Rimangono aperti due grandi problemi, tutti italiani perché non trovano riscontro in nessuna altra nazione europea: il primo è il funzionamento del sistema Istituzionale preposto (Stato, Regioni, ISPRA); il secondo è quello (ormai esplosivo) dei meccanismi di funzionamento dei TAR ed in qualche caso dell’imparzialità o terzietà dei giudici nell’affrontare e valutare i ricorsi presentati da Associazioni ed Organizzazioni animaliste ed ambientaliste avverso qualsiasi provvedimenti amministrativo che interessi la regolamentazione dell’esercizio venatorio ed in particolare proprio a quello relativo all’avifauna migratoria (deroghe, calendari, catture, ecc.).

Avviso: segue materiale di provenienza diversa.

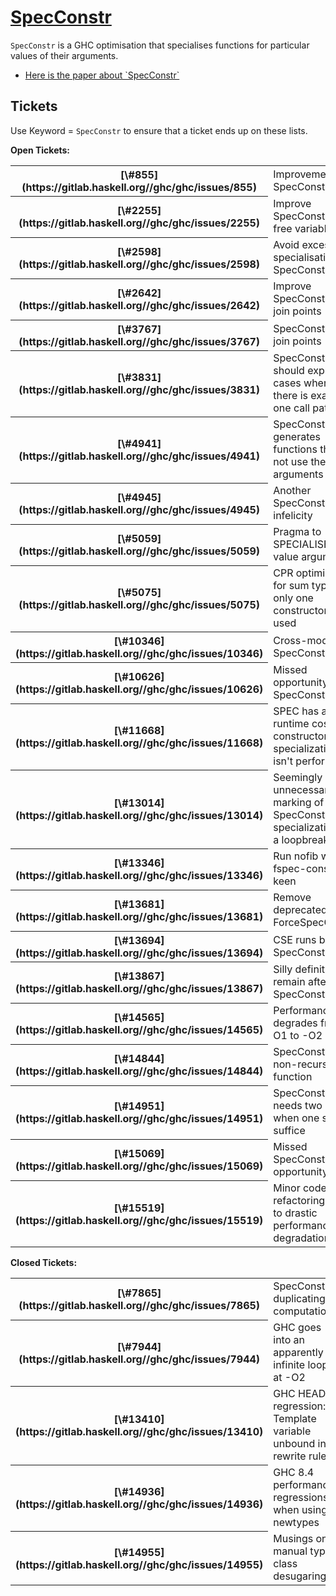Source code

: # [SpecConstr](spec-constr)

`SpecConstr` is a GHC optimisation that specialises functions for particular values of their arguments.

- [ Here is the paper about \`SpecConstr\`](https://www.microsoft.com/en-us/research/publication/system-f-with-type-equality-coercions-2/)

## Tickets


Use Keyword = `SpecConstr` to ensure that a ticket ends up on these lists.

**Open Tickets:**

<table><tr><th>[\#855](https://gitlab.haskell.org//ghc/ghc/issues/855)</th>
<td>Improvements to SpecConstr</td></tr>
<tr><th>[\#2255](https://gitlab.haskell.org//ghc/ghc/issues/2255)</th>
<td>Improve SpecConstr for free variables</td></tr>
<tr><th>[\#2598](https://gitlab.haskell.org//ghc/ghc/issues/2598)</th>
<td>Avoid excessive specialisation in SpecConstr</td></tr>
<tr><th>[\#2642](https://gitlab.haskell.org//ghc/ghc/issues/2642)</th>
<td>Improve SpecConstr for join points</td></tr>
<tr><th>[\#3767](https://gitlab.haskell.org//ghc/ghc/issues/3767)</th>
<td>SpecConstr for join points</td></tr>
<tr><th>[\#3831](https://gitlab.haskell.org//ghc/ghc/issues/3831)</th>
<td>SpecConstr should exploit cases where there is exactly one call pattern</td></tr>
<tr><th>[\#4941](https://gitlab.haskell.org//ghc/ghc/issues/4941)</th>
<td>SpecConstr generates functions that do not use their arguments</td></tr>
<tr><th>[\#4945](https://gitlab.haskell.org//ghc/ghc/issues/4945)</th>
<td>Another SpecConstr infelicity</td></tr>
<tr><th>[\#5059](https://gitlab.haskell.org//ghc/ghc/issues/5059)</th>
<td>Pragma to SPECIALISE on value arguments</td></tr>
<tr><th>[\#5075](https://gitlab.haskell.org//ghc/ghc/issues/5075)</th>
<td>CPR optimisation for sum types if only one constructor is used</td></tr>
<tr><th>[\#10346](https://gitlab.haskell.org//ghc/ghc/issues/10346)</th>
<td>Cross-module SpecConstr</td></tr>
<tr><th>[\#10626](https://gitlab.haskell.org//ghc/ghc/issues/10626)</th>
<td>Missed opportunity for SpecConstr</td></tr>
<tr><th>[\#11668](https://gitlab.haskell.org//ghc/ghc/issues/11668)</th>
<td>SPEC has a runtime cost if constructor specialization isn't performed</td></tr>
<tr><th>[\#13014](https://gitlab.haskell.org//ghc/ghc/issues/13014)</th>
<td>Seemingly unnecessary marking of a SpecConstr specialization as a loopbreaker</td></tr>
<tr><th>[\#13346](https://gitlab.haskell.org//ghc/ghc/issues/13346)</th>
<td>Run nofib with -fspec-constr-keen</td></tr>
<tr><th>[\#13681](https://gitlab.haskell.org//ghc/ghc/issues/13681)</th>
<td>Remove deprecated ForceSpecConstr</td></tr>
<tr><th>[\#13694](https://gitlab.haskell.org//ghc/ghc/issues/13694)</th>
<td>CSE runs before SpecConstr</td></tr>
<tr><th>[\#13867](https://gitlab.haskell.org//ghc/ghc/issues/13867)</th>
<td>Silly definitions remain after SpecConstr</td></tr>
<tr><th>[\#14565](https://gitlab.haskell.org//ghc/ghc/issues/14565)</th>
<td>Performance degrades from -O1 to -O2</td></tr>
<tr><th>[\#14844](https://gitlab.haskell.org//ghc/ghc/issues/14844)</th>
<td>SpecConstr also non-recursive function</td></tr>
<tr><th>[\#14951](https://gitlab.haskell.org//ghc/ghc/issues/14951)</th>
<td>SpecConstr needs two runs when one should suffice</td></tr>
<tr><th>[\#15069](https://gitlab.haskell.org//ghc/ghc/issues/15069)</th>
<td>Missed SpecConstr opportunity</td></tr>
<tr><th>[\#15519](https://gitlab.haskell.org//ghc/ghc/issues/15519)</th>
<td>Minor code refactoring leads to drastic performance degradation</td></tr></table>

**Closed Tickets:**

<table><tr><th>[\#7865](https://gitlab.haskell.org//ghc/ghc/issues/7865)</th>
<td>SpecConstr duplicating computations</td></tr>
<tr><th>[\#7944](https://gitlab.haskell.org//ghc/ghc/issues/7944)</th>
<td>GHC goes into an apparently infinite loop at -O2</td></tr>
<tr><th>[\#13410](https://gitlab.haskell.org//ghc/ghc/issues/13410)</th>
<td>GHC HEAD regression: Template variable unbound in rewrite rule</td></tr>
<tr><th>[\#14936](https://gitlab.haskell.org//ghc/ghc/issues/14936)</th>
<td>GHC 8.4 performance regressions when using newtypes</td></tr>
<tr><th>[\#14955](https://gitlab.haskell.org//ghc/ghc/issues/14955)</th>
<td>Musings on manual type class desugaring</td></tr></table>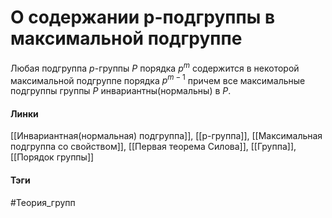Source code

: # О содержании p-подгруппы в максимальной подгруппе
Любая подгруппа $p$-группы $P$ порядка $p^{m}$ содержится в некоторой максимальной подгруппе порядка $p^{m-1}$ причем все максимальные подгруппы группы $P$ инвариантны(нормальны) в $P$.

#### Линки
[[Инвариантная(нормальная) подгруппа]],
[[p-группа]],
[[Максимальная подгруппа со свойством]],
[[Первая теорема Силова]],
[[Группа]],
[[Порядок группы]]
#### Тэги 
 #Теория_групп 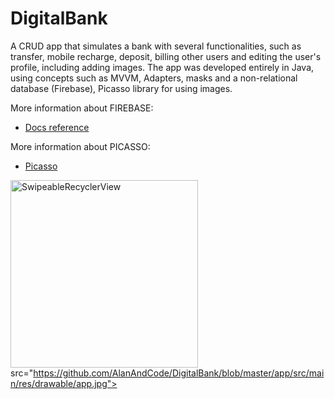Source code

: # DigitalBank

A CRUD app that simulates a bank with several functionalities, such as transfer, mobile recharge, deposit, billing other users and editing the user's profile, including adding images. The app was developed entirely in Java, using concepts such as MVVM, Adapters, masks and a non-relational database (Firebase), Picasso library for using images.

More information about FIREBASE:
* [Docs reference]([https://martinfowler.com/articles/richardsonMaturityModel.html](https://firebase.google.com/docs/reference))

More information about PICASSO:
* [Picasso](https://github.com/square/picasso)


<img width="300" alt="SwipeableRecyclerView"> src="https://github.com/AlanAndCode/DigitalBank/blob/master/app/src/main/res/drawable/app.jpg"> 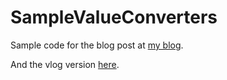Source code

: # SampleValueConverters
Sample code for the blog post at [my blog](https://blog.verslu.is/xamarin/xamarin-forms-xamarin/implementing-value-converters-with-ivalueconverter-for-xamarin-forms/).

And the vlog version [here](https://youtu.be/wbqvWMe2POY).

Quanto al primo problema bisogna comprendere che le Regioni dovranno rivedere attentamente la materia, imparando a confrontarsi direttamente con Bruxelles e con Roma perché l’UE, il nostro Parlamento e il nostro Governo capiscano una volta per tutte la validità delle scelte regionali.
Se esiste, come esiste, un articolo della legge nazionale n. 157/92 che regolamenta espressamente le modalità applicative del prelievo in deroga, è assolutamente necessario fare preliminare e totale chiarezza sulla non accettabilità o addirittura illiceità dell’atteggiamento di chi, autorità di qualunque natura sia, rimette continuamente in discussione l’applicazione di tale articolo aggrappandosi ad argomentazioni speciose o a “mostri” giuridici magari creati all’uopo.
La Conferenza Stato/Regioni sarebbe la sede teoricamente deputata alla definizione di un accordo tra le Regioni interessate alle deroghe (che tradizionalmente non sono più di sei o sette) e lo Stato per l’individuazione delle piccole quantità per specie sia a livello nazionale che ripartite tra le singole Regioni. Ma la cosa, sino ad oggi, non ha funzionato come ci si attendeva. In realtà, poi, quand’anche la Conferenza Stato/Regioni abbia in passato deliberato sull’argomento, nella pratica sono state poche le Regioni a tener fede agli accordi, mentre altre li hanno disattesi a seconda delle proprie esigenze politiche, discrasia che ha creato problemi paradossalmente proprio a quelle Regioni ligie agli accordi.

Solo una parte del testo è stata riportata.